• Your objective: Your response must be made up of each line in the data below that contains the string "display".

Document images with source code:
▬▬▬▬▬▬▬▬▬▬
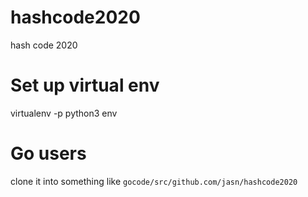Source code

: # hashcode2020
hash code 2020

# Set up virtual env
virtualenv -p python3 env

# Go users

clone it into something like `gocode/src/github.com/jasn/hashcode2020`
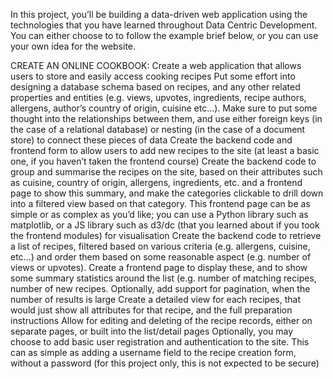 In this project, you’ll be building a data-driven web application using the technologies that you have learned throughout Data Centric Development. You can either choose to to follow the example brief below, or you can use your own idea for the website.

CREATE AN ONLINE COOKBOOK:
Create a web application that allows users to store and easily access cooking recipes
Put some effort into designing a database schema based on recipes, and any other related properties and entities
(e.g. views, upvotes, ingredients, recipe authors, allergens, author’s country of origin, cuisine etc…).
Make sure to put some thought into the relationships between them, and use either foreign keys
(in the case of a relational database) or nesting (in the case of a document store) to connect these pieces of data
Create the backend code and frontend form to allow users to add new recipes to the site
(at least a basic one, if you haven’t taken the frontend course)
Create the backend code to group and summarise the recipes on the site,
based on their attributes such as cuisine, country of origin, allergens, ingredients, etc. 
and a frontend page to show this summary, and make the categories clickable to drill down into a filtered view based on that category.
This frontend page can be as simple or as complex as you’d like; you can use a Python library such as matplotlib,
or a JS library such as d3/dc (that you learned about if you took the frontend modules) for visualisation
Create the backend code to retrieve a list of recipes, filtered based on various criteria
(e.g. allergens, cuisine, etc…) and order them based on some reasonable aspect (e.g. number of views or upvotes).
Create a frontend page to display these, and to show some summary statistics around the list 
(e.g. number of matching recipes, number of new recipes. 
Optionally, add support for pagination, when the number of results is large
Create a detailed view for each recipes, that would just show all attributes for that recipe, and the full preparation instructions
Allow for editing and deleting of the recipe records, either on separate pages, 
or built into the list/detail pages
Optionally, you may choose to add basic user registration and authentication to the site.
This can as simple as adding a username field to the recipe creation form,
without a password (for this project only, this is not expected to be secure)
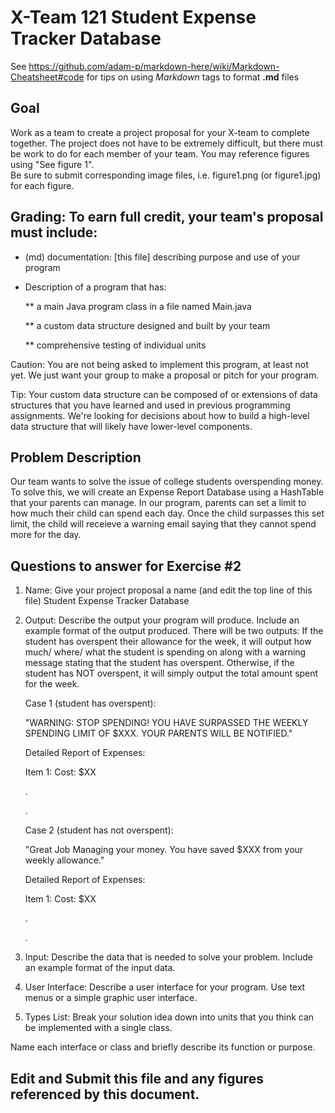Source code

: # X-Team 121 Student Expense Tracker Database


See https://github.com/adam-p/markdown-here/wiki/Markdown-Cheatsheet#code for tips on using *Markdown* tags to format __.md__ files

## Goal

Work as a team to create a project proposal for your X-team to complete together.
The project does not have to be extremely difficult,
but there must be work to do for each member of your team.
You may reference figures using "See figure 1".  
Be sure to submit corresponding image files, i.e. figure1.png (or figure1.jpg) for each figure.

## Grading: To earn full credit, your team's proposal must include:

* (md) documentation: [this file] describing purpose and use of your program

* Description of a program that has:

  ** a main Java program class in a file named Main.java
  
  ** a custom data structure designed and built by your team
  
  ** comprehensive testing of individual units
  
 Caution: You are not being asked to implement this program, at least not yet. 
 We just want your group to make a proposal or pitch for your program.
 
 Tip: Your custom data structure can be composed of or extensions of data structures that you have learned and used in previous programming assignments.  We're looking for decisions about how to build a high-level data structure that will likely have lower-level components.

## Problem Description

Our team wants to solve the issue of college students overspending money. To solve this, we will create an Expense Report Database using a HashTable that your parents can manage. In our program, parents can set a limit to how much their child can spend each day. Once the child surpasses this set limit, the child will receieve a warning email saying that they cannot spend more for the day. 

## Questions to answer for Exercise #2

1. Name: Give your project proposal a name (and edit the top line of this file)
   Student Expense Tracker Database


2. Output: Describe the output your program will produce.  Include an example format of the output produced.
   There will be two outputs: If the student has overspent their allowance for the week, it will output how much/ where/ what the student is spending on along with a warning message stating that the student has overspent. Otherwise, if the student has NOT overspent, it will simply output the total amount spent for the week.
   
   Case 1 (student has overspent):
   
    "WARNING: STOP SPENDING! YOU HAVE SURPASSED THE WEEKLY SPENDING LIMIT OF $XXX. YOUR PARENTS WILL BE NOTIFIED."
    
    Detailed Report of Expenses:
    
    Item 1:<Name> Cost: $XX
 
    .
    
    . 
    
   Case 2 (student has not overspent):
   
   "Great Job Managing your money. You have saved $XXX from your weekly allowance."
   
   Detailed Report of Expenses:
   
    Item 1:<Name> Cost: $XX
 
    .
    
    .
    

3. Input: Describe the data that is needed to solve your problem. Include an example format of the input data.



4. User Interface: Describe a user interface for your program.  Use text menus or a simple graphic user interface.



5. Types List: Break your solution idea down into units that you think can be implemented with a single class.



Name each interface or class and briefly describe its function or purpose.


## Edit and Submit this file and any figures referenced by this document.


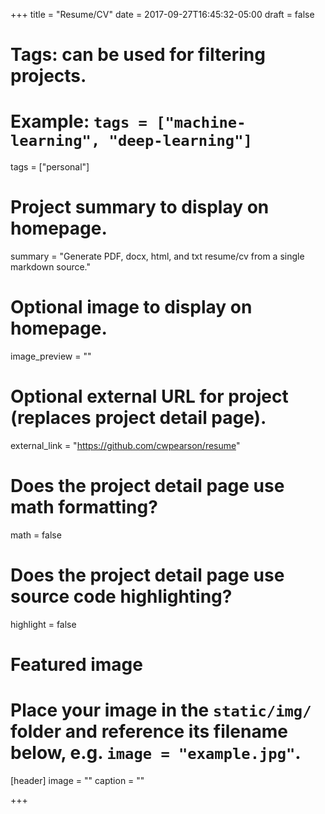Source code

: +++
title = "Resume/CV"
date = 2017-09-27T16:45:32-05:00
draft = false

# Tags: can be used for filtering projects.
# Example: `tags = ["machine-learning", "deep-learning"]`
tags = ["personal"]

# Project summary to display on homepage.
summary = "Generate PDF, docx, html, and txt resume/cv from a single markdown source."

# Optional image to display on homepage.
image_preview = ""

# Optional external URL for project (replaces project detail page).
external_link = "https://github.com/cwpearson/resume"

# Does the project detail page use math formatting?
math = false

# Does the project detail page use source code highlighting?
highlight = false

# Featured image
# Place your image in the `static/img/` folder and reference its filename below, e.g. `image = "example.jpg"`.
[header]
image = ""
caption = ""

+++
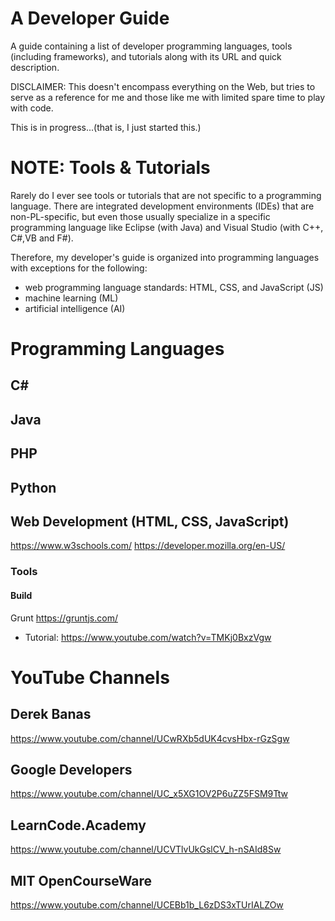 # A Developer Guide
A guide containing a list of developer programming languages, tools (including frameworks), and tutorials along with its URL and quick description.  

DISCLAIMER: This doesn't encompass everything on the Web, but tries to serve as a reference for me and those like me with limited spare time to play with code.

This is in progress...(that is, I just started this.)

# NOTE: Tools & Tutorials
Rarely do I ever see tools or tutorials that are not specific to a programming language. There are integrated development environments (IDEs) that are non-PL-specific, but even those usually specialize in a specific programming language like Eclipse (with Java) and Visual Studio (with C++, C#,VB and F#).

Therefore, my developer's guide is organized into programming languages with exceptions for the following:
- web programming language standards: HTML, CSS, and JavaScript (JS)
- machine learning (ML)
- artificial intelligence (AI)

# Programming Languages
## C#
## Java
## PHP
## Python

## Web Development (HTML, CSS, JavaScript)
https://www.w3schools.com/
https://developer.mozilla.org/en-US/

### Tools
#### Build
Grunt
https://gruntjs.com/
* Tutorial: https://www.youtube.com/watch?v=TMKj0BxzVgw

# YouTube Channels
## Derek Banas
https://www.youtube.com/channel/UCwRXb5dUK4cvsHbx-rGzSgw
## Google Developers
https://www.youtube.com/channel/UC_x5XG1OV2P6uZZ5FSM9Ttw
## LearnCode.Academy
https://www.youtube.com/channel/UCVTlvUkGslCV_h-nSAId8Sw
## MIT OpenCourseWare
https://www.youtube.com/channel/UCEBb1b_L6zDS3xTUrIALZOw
▬▬▬▬▬▬▬▬▬▬
• Result of this exercise:
Create a frontend page to display these, and to show some summary statistics around the list 
# Project summary to display on homepage.
# Optional image to display on homepage.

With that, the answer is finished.